[Task material Boundary: Start]
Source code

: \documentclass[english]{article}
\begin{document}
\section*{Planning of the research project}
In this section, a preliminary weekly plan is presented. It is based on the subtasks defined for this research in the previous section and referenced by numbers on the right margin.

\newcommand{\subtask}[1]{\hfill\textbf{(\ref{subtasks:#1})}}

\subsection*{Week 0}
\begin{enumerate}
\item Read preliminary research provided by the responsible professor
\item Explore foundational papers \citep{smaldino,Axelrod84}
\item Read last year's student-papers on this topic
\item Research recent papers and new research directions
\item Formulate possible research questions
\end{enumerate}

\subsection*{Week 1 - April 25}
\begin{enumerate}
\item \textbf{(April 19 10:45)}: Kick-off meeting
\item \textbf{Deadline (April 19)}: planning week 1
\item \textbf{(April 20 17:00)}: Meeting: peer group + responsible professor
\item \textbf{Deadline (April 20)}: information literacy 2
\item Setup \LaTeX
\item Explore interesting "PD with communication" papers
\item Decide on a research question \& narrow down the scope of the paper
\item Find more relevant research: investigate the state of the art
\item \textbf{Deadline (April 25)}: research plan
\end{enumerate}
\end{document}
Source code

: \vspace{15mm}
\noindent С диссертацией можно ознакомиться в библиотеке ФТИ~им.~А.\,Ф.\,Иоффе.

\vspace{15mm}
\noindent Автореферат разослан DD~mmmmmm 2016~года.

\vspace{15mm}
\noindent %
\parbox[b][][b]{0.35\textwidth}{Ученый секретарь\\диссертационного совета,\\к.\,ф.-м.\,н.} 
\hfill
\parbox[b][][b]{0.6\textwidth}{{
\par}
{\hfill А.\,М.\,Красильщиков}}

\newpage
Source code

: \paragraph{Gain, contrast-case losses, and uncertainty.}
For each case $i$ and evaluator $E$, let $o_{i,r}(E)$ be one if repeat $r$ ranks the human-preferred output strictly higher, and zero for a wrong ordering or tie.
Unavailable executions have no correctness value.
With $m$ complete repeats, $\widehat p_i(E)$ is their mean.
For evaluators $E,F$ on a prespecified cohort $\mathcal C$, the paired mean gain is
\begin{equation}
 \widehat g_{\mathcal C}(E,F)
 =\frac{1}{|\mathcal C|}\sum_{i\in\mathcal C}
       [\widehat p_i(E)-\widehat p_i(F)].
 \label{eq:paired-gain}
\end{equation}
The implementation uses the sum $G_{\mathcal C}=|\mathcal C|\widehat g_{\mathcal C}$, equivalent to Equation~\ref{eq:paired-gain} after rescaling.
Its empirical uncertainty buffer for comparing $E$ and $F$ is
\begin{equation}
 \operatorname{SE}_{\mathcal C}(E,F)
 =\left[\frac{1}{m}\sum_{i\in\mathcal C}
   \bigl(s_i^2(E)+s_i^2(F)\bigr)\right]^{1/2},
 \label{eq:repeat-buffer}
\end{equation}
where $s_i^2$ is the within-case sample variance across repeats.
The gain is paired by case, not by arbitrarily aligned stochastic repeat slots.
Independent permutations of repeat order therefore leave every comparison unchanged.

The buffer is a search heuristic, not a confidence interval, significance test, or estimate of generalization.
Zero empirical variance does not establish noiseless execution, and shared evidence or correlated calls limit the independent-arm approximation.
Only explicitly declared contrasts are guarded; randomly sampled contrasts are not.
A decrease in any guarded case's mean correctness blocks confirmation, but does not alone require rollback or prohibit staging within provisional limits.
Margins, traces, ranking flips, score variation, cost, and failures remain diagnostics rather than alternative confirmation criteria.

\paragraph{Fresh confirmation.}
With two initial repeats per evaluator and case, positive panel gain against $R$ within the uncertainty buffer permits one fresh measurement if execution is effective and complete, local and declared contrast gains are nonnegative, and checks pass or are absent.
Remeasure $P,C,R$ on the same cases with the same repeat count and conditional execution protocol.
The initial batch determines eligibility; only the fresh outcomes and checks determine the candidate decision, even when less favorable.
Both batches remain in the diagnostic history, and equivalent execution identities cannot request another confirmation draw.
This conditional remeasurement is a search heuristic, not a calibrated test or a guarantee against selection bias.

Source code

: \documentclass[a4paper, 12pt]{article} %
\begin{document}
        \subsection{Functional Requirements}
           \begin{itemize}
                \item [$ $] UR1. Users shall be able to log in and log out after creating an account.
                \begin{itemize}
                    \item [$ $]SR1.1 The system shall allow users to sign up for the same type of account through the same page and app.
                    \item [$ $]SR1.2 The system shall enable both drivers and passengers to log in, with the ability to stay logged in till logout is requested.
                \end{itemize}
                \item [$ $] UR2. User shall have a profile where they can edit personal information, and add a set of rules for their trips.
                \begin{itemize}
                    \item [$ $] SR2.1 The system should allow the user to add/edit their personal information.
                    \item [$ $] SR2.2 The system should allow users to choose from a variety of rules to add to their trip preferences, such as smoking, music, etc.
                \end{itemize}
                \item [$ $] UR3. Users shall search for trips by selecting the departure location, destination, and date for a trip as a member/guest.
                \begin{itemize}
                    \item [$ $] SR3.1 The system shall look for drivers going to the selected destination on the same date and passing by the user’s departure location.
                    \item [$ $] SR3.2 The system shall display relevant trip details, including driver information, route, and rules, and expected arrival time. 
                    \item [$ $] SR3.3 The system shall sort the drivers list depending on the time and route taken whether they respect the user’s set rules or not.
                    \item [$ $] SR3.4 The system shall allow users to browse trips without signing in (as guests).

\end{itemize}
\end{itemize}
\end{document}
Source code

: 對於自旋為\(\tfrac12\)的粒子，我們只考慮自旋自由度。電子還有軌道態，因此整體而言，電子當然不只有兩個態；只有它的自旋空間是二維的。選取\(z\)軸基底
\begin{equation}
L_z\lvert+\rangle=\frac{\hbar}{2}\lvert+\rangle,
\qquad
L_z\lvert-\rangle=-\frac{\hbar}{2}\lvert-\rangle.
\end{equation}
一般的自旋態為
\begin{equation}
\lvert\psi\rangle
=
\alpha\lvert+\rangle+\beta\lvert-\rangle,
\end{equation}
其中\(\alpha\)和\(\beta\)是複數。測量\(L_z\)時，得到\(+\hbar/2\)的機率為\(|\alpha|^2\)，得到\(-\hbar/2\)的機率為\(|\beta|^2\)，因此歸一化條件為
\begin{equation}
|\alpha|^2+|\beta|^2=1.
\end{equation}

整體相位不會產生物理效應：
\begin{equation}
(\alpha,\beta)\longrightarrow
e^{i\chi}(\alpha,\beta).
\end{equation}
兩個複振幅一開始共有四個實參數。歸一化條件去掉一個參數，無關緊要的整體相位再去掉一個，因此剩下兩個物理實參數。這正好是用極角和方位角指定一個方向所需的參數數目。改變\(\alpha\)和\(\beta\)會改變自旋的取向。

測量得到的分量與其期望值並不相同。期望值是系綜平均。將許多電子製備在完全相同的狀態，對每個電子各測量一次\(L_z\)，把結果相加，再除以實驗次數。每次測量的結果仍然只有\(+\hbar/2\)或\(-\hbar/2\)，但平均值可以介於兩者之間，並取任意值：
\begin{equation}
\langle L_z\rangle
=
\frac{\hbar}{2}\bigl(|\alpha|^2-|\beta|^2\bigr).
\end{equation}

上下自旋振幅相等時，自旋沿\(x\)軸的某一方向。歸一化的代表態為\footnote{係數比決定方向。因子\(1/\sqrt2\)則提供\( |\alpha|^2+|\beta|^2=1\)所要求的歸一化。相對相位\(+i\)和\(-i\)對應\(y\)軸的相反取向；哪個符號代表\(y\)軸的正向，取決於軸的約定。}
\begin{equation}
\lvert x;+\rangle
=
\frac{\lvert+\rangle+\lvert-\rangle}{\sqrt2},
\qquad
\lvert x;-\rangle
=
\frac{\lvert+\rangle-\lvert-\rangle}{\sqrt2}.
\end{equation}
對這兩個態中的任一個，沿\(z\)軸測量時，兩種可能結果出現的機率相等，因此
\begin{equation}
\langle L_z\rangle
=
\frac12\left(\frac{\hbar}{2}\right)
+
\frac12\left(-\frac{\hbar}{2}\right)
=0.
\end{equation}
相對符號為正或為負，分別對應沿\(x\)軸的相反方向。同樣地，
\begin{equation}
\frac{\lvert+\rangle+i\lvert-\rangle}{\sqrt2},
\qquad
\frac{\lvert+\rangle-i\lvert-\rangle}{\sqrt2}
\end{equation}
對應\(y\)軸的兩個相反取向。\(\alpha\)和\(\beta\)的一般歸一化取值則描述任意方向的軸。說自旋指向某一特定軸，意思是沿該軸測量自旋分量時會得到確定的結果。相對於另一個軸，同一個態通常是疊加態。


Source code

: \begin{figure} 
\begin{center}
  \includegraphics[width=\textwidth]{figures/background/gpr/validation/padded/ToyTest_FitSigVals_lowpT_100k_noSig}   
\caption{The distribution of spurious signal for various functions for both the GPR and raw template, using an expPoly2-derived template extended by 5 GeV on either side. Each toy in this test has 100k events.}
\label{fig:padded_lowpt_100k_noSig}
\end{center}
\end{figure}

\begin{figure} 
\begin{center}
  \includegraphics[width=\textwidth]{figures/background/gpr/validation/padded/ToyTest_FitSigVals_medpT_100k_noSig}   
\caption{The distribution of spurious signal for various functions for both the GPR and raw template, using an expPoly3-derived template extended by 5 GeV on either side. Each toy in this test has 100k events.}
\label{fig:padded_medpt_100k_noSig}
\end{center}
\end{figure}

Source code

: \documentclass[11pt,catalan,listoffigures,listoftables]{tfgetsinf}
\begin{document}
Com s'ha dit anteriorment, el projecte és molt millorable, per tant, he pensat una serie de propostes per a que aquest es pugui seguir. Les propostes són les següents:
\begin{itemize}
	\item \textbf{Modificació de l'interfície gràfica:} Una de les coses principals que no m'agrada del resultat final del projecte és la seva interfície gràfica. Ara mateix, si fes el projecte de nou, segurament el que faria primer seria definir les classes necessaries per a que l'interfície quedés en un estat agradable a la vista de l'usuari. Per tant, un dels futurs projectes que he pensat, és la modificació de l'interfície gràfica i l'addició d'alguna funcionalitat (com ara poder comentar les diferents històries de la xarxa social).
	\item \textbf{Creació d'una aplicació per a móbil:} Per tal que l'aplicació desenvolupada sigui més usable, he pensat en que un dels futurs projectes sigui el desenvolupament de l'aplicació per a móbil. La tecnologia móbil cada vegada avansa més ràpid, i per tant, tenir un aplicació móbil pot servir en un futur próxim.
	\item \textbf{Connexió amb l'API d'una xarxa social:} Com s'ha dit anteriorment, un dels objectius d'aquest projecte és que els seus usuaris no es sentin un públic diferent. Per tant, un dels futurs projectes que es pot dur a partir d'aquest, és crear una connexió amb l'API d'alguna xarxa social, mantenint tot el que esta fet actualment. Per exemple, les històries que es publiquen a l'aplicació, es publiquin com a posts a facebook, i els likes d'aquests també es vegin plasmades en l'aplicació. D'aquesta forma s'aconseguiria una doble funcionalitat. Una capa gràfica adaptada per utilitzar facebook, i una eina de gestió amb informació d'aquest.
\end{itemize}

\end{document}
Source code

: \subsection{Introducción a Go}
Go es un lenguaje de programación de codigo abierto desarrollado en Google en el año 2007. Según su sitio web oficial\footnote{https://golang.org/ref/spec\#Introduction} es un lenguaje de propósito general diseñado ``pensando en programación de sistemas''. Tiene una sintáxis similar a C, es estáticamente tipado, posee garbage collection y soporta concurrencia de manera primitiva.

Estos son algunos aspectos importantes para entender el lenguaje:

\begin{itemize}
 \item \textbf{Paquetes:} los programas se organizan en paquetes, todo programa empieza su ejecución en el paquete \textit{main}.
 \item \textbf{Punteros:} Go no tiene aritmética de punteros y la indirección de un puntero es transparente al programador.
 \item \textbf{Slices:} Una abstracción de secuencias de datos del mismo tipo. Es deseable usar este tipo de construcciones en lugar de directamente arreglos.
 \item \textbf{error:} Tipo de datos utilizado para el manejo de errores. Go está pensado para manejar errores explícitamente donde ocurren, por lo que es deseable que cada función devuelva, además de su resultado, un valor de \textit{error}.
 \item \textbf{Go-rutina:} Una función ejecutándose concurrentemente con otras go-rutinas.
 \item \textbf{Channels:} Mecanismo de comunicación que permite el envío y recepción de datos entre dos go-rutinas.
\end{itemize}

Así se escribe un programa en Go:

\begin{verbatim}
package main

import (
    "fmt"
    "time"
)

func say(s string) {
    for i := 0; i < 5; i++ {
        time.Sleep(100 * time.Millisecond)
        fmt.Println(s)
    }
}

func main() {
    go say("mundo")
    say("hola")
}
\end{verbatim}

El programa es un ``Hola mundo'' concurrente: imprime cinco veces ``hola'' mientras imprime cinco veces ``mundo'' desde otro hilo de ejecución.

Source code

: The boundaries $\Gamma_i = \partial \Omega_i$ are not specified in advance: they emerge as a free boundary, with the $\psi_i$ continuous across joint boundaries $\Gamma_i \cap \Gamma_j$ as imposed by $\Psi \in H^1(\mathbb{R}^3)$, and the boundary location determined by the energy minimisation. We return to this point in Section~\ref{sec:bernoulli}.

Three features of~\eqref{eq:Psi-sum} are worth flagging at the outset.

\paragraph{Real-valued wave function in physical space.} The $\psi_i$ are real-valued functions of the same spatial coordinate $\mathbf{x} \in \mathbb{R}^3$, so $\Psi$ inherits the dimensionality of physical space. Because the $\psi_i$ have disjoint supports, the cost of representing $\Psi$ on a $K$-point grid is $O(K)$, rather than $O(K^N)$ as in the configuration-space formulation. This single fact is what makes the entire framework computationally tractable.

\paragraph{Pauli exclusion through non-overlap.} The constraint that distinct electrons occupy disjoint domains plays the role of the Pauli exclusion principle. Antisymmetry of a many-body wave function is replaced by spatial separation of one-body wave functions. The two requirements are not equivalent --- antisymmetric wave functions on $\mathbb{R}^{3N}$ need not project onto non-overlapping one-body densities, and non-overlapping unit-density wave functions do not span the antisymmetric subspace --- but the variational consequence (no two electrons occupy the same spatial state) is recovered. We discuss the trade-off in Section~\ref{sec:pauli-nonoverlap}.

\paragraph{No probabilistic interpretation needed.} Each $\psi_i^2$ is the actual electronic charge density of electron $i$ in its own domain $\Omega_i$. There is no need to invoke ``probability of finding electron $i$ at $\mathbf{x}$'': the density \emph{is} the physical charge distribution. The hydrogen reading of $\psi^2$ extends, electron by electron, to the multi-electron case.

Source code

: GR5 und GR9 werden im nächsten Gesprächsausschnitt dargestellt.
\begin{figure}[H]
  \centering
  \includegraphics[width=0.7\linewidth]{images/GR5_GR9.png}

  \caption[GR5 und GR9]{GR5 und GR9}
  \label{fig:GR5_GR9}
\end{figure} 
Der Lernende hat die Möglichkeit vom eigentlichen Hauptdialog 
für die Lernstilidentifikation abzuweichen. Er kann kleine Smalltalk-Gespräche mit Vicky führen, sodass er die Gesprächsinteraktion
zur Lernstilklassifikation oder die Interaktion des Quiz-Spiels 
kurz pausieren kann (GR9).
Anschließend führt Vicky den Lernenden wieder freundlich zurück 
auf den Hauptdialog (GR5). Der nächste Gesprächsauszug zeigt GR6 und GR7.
[Task material Boundary: End]
[Your task] Copy each line from the entries above that has the word "pensat" in it.

[Answer for the task]
Com s'ha dit anteriorment, el projecte és molt millorable, per tant, he pensat una serie de propostes per a que aquest es pugui seguir. Les propostes són les següents:
	\item \textbf{Modificació de l'interfície gràfica:} Una de les coses principals que no m'agrada del resultat final del projecte és la seva interfície gràfica. Ara mateix, si fes el projecte de nou, segurament el que faria primer seria definir les classes necessaries per a que l'interfície quedés en un estat agradable a la vista de l'usuari. Per tant, un dels futurs projectes que he pensat, és la modificació de l'interfície gràfica i l'addició d'alguna funcionalitat (com ara poder comentar les diferents històries de la xarxa social).
	\item \textbf{Creació d'una aplicació per a móbil:} Per tal que l'aplicació desenvolupada sigui més usable, he pensat en que un dels futurs projectes sigui el desenvolupament de l'aplicació per a móbil. La tecnologia móbil cada vegada avansa més ràpid, i per tant, tenir un aplicació móbil pot servir en un futur próxim.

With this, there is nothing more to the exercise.